[Opening Data excerpts section]

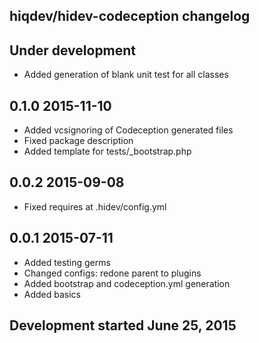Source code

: hiqdev/hidev-codeception changelog
----------------------------------

## Under development

- Added generation of blank unit test for all classes

## 0.1.0 2015-11-10

- Added vcsignoring of Codeception generated files
- Fixed package description
- Added template for tests/_bootstrap.php

## 0.0.2 2015-09-08

- Fixed requires at .hidev/config.yml

## 0.0.1 2015-07-11

- Added testing germs
- Changed configs: redone parent to plugins
- Added bootstrap and codeception.yml generation
- Added basics

## Development started June 25, 2015

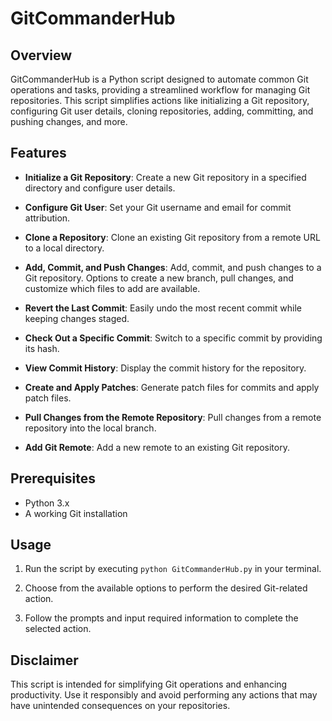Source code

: # GitCommanderHub

## Overview

GitCommanderHub is a Python script designed to automate common Git operations and tasks, providing a streamlined workflow for managing Git repositories. This script simplifies actions like initializing a Git repository, configuring Git user details, cloning repositories, adding, committing, and pushing changes, and more.

## Features

- **Initialize a Git Repository**: Create a new Git repository in a specified directory and configure user details.

- **Configure Git User**: Set your Git username and email for commit attribution.

- **Clone a Repository**: Clone an existing Git repository from a remote URL to a local directory.

- **Add, Commit, and Push Changes**: Add, commit, and push changes to a Git repository. Options to create a new branch, pull changes, and customize which files to add are available.

- **Revert the Last Commit**: Easily undo the most recent commit while keeping changes staged.

- **Check Out a Specific Commit**: Switch to a specific commit by providing its hash.

- **View Commit History**: Display the commit history for the repository.

- **Create and Apply Patches**: Generate patch files for commits and apply patch files.

- **Pull Changes from the Remote Repository**: Pull changes from a remote repository into the local branch.

- **Add Git Remote**: Add a new remote to an existing Git repository.

## Prerequisites

- Python 3.x
- A working Git installation

## Usage

1. Run the script by executing `python GitCommanderHub.py` in your terminal.

2. Choose from the available options to perform the desired Git-related action.

3. Follow the prompts and input required information to complete the selected action.

## Disclaimer

This script is intended for simplifying Git operations and enhancing productivity. Use it responsibly and avoid performing any actions that may have unintended consequences on your repositories.

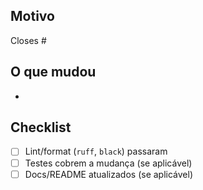 ## Motivo
Closes #

## O que mudou
- 

## Checklist
- [ ] Lint/format (`ruff`, `black`) passaram
- [ ] Testes cobrem a mudança (se aplicável)
- [ ] Docs/README atualizados (se aplicável)
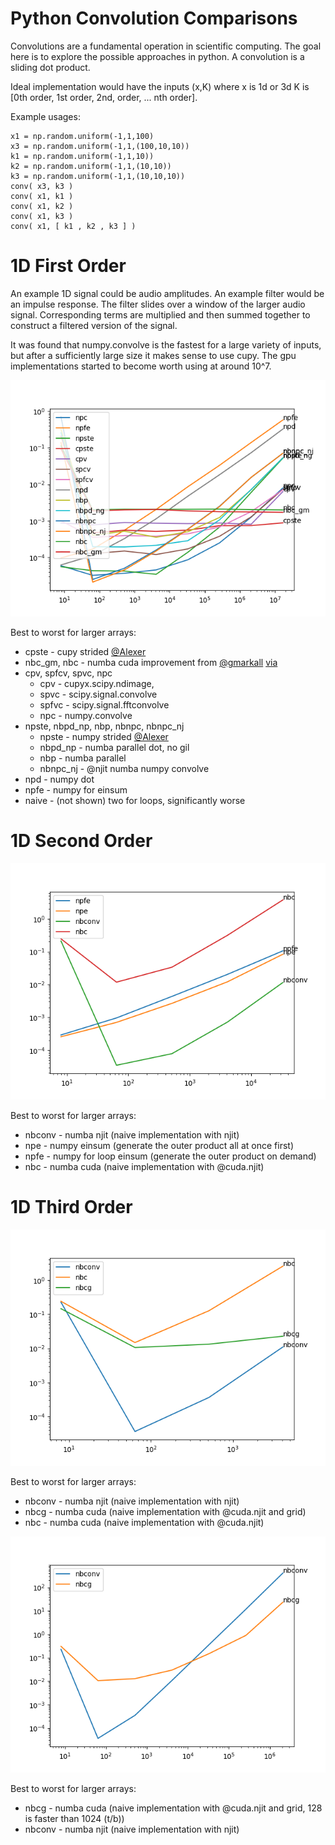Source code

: # Python Convolution Comparisons

Convolutions are a fundamental operation in scientific computing.  The goal here is to explore the possible approaches in python.  A convolution is a sliding dot product.

Ideal implementation would have the inputs (x,K) where x is 1d or 3d K is [0th order, 1st order, 2nd, order, ... nth order].

Example usages:

    x1 = np.random.uniform(-1,1,100)
    x3 = np.random.uniform(-1,1,(100,10,10))
    k1 = np.random.uniform(-1,1,10))
    k2 = np.random.uniform(-1,1,(10,10))
    k3 = np.random.uniform(-1,1,(10,10,10))
    conv( x3, k3 )
    conv( x1, k1 )
    conv( x1, k2 )
    conv( x1, k3 )
    conv( x1, [ k1 , k2 , k3 ] )

# 1D First Order
An example 1D signal could be audio amplitudes.  An example filter would be an impulse response.  The filter slides over a window of the larger audio signal.  Corresponding terms are multiplied and then summed together to construct a filtered version of the signal.

It was found that numpy.convolve is the fastest for a large variety of inputs, but after a sufficiently large size it makes sense to use cupy.  The gpu implementations started to become worth using at around 10^7.

![1D, First Order](1d1o.png)

Best to worst for larger arrays:
*  cpste - cupy strided [@Alexer](https://github.com/alexer)
*  nbc_gm, nbc - numba cuda improvement from [@gmarkall](https://github.com/gmarkall) [via](https://numba.discourse.group/t/numba-convolutions/33/2)
*  cpv, spfcv, spvc, npc
    *  cpv - cupyx.scipy.ndimage,
    *  spvc - scipy.signal.convolve
    *  spfvc - scipy.signal.fftconvolve
    *  npc - numpy.convolve
*  npste, nbpd_np, nbp, nbnpc, nbnpc_nj
    *  npste - numpy strided [@Alexer](https://github.com/alexer)
    *  nbpd_np - numba parallel dot, no gil
    *  nbp - numba parallel
    *  nbnpc_nj - @njit numba numpy convolve
*  npd - numpy dot
*  npfe - numpy for einsum
*  naive - (not shown) two for loops, significantly worse

# 1D Second Order

![1D, Second Order](1d2o.png)

Best to worst for larger arrays:
*  nbconv - numba njit (naive implementation with njit)
*  npe - numpy einsum (generate the outer product all at once first)
*  npfe - numpy for loop einsum (generate the outer product on demand)
*  nbc - numba cuda (naive implementation with @cuda.njit)

# 1D Third Order

![1D, Third Order](1d3o.png)

Best to worst for larger arrays:
*  nbconv - numba njit (naive implementation with njit)
*  nbcg - numba cuda (naive implementation with @cuda.njit and grid)
*  nbc - numba cuda (naive implementation with @cuda.njit)

![1D, Third Order](1d3o_g.png)

Best to worst for larger arrays:
*  nbcg - numba cuda (naive implementation with @cuda.njit and grid, 128 is faster than 1024 (t/b))
*  nbconv - numba njit (naive implementation with njit)
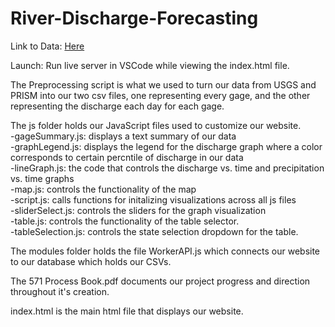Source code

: # River-Discharge-Forecasting
Link to Data: [Here]([url](https://drive.google.com/drive/folders/1xEUJQEgcSy5NSzGPgh-T3u0zRgrU3nbA?usp=sharing)) 

Launch: Run live server in VSCode while viewing the index.html file.  

The Preprocessing script is what we used to turn our data from USGS and PRISM into our two csv files, one representing every gage, and the other representing the discharge each day for each gage.  

The js folder holds our JavaScript files used to customize our website.  
-gageSummary.js: displays a text summary of our data  
-graphLegend.js: displays the legend for the discharge graph where a color corresponds to certain percntile of discharge in our data  
-lineGraph.js: the code that controls the discharge vs. time and precipitation vs. time graphs  
-map.js: controls the functionality of the map  
-script.js: calls functions for initalizing visualizations across all js files  
-sliderSelect.js: controls the sliders for the graph visualization  
-table.js: controls the functionality of the table selector.  
-tableSelection.js: controls the state selection dropdown for the table.  

The modules folder holds the file WorkerAPI.js which connects our website to our database which holds our CSVs.  

The 571 Process Book.pdf documents our project progress and direction throughout it's creation.  

index.html is the main html file that displays our website.  
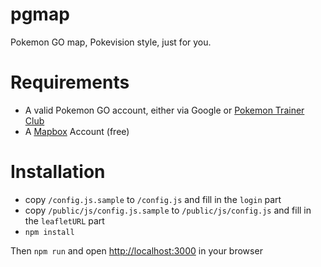 # pgmap
Pokemon GO map, Pokevision style, just for you.

# Requirements

* A valid Pokemon GO account, either via Google or [Pokemon Trainer Club](https://club.pokemon.com/us/pokemon-trainer-club/sign-up/?mo_ar=true)
* A [Mapbox](https://www.mapbox.com/) Account (free)

# Installation

* copy `/config.js.sample` to `/config.js` and fill in the `login` part
* copy `/public/js/config.js.sample` to `/public/js/config.js` and fill in the `leafletURL` part
* `npm install`


Then `npm run` and open [http://localhost:3000](http://localhost:3000) in your browser
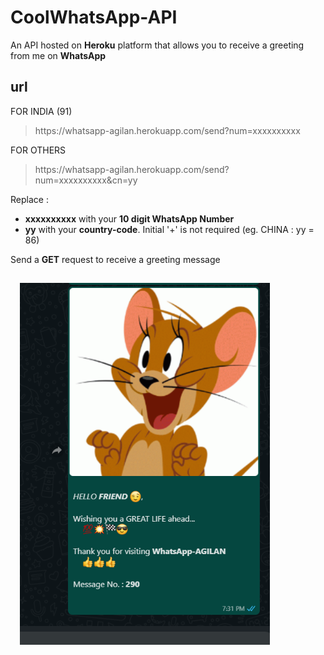 # CoolWhatsApp-API
An API hosted on **Heroku** platform that allows you to receive a greeting from me on **WhatsApp**

## url
FOR INDIA (91)
> htt<span>ps://</span>whatsapp-agilan.herokuapp.com/send?num=xxxxxxxxxx

FOR OTHERS 
> htt<span>ps://</span>whatsapp-agilan.herokuapp.com/send?num=xxxxxxxxxx&cn=yy

Replace :
* **xxxxxxxxxx** with your **10 digit WhatsApp Number**
* **yy** with your **country-code**. Initial '+' is not required (eg. CHINA : yy = 86)

Send a **GET** request to receive a greeting message

<img src="screenshot.png" width=400 style="margin:15px">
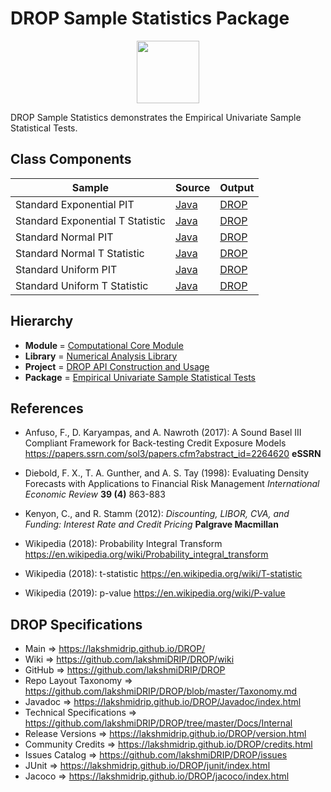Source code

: # DROP Sample Statistics Package

<p align="center"><img src="https://github.com/lakshmiDRIP/DROP/blob/master/DRIP_Logo.gif?raw=true" width="100"></p>

DROP Sample Statistics demonstrates the Empirical Univariate Sample Statistical Tests.


## Class Components

 |     Sample     | Source | Output |
 |----------------|--------|--------|
 | Standard Exponential PIT | [Java](https://github.com/lakshmiDRIP/DROP/tree/master/src/main/java/org/drip/sample/samplestatistics/StandardExponentialPIT.java) | [DROP](https://github.com/lakshmiDRIP/DROP/blob/master/drop/org/drip/sample/samplestatistics/StandardExponentialPIT.drop) |
 | Standard Exponential T Statistic | [Java](https://github.com/lakshmiDRIP/DROP/tree/master/src/main/java/org/drip/sample/samplestatistics/StandardExponentialTStatistic.java) | [DROP](https://github.com/lakshmiDRIP/DROP/blob/master/drop/org/drip/sample/samplestatistics/StandardExponentialTStatistic.drop) |
 | Standard Normal PIT | [Java](https://github.com/lakshmiDRIP/DROP/tree/master/src/main/java/org/drip/sample/samplestatistics/StandardNormalPIT.java) | [DROP](https://github.com/lakshmiDRIP/DROP/blob/master/drop/org/drip/sample/samplestatistics/StandardNormalPIT.drop) |
 | Standard Normal T Statistic | [Java](https://github.com/lakshmiDRIP/DROP/tree/master/src/main/java/org/drip/sample/samplestatistics/StandardNormalTStatistic.java) | [DROP](https://github.com/lakshmiDRIP/DROP/blob/master/drop/org/drip/sample/samplestatistics/StandardNormalTStatistic.drop) |
 | Standard Uniform PIT | [Java](https://github.com/lakshmiDRIP/DROP/tree/master/src/main/java/org/drip/sample/samplestatistics/StandardUniformPIT.java) | [DROP](https://github.com/lakshmiDRIP/DROP/blob/master/drop/org/drip/sample/samplestatistics/StandardUniformPIT.drop) |
 | Standard Uniform T Statistic | [Java](https://github.com/lakshmiDRIP/DROP/tree/master/src/main/java/org/drip/sample/samplestatistics/StandardUniformTStatistic.java) | [DROP](https://github.com/lakshmiDRIP/DROP/blob/master/drop/org/drip/sample/samplestatistics/StandardUniformTStatistic.drop) |


## Hierarchy

 <ul>
	<li><b>Module </b> = <a href = "https://github.com/lakshmiDRIP/DROP/tree/master/ComputationalCore.md">Computational Core Module</a></li>
	<li><b>Library</b> = <a href = "https://github.com/lakshmiDRIP/DROP/tree/master/NumericalAnalysisLibrary.md">Numerical Analysis Library</a></li>
	<li><b>Project</b> = <a href = "https://github.com/lakshmiDRIP/DROP/tree/master/src/main/java/org/drip/sample/README.md">DROP API Construction and Usage</a></li>
	<li><b>Package</b> = <a href = "https://github.com/lakshmiDRIP/DROP/tree/master/src/main/java/org/drip/sample/samplestatistics/README.md">Empirical Univariate Sample Statistical Tests</a></li>
 </ul>


## References

 * Anfuso, F., D. Karyampas, and A. Nawroth (2017): A Sound Basel III Compliant Framework for Back-testing Credit Exposure Models https://papers.ssrn.com/sol3/papers.cfm?abstract_id=2264620 <b>eSSRN</b>

 * Diebold, F. X., T. A. Gunther, and A. S. Tay (1998): Evaluating Density Forecasts with Applications to Financial Risk Management <i>International Economic Review</i> <b>39 (4)</b> 863-883

 * Kenyon, C., and R. Stamm (2012): <i>Discounting, LIBOR, CVA, and Funding: Interest Rate and Credit Pricing</i> <b>Palgrave Macmillan</b>

 * Wikipedia (2018): Probability Integral Transform https://en.wikipedia.org/wiki/Probability_integral_transform

 * Wikipedia (2018): t-statistic https://en.wikipedia.org/wiki/T-statistic

 * Wikipedia (2019): p-value https://en.wikipedia.org/wiki/P-value


## DROP Specifications

 * Main                     => https://lakshmidrip.github.io/DROP/
 * Wiki                     => https://github.com/lakshmiDRIP/DROP/wiki
 * GitHub                   => https://github.com/lakshmiDRIP/DROP
 * Repo Layout Taxonomy     => https://github.com/lakshmiDRIP/DROP/blob/master/Taxonomy.md
 * Javadoc                  => https://lakshmidrip.github.io/DROP/Javadoc/index.html
 * Technical Specifications => https://github.com/lakshmiDRIP/DROP/tree/master/Docs/Internal
 * Release Versions         => https://lakshmidrip.github.io/DROP/version.html
 * Community Credits        => https://lakshmidrip.github.io/DROP/credits.html
 * Issues Catalog           => https://github.com/lakshmiDRIP/DROP/issues
 * JUnit                    => https://lakshmidrip.github.io/DROP/junit/index.html
 * Jacoco                   => https://lakshmidrip.github.io/DROP/jacoco/index.html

[Closing Data excerpts section]

**Problem statement**
Wherever the string "started" occurs in the records above, copy that line.

**Task answer**
## Development started June 25, 2015
It was found that numpy.convolve is the fastest for a large variety of inputs, but after a sufficiently large size it makes sense to use cupy.  The gpu implementations started to become worth using at around 10^7.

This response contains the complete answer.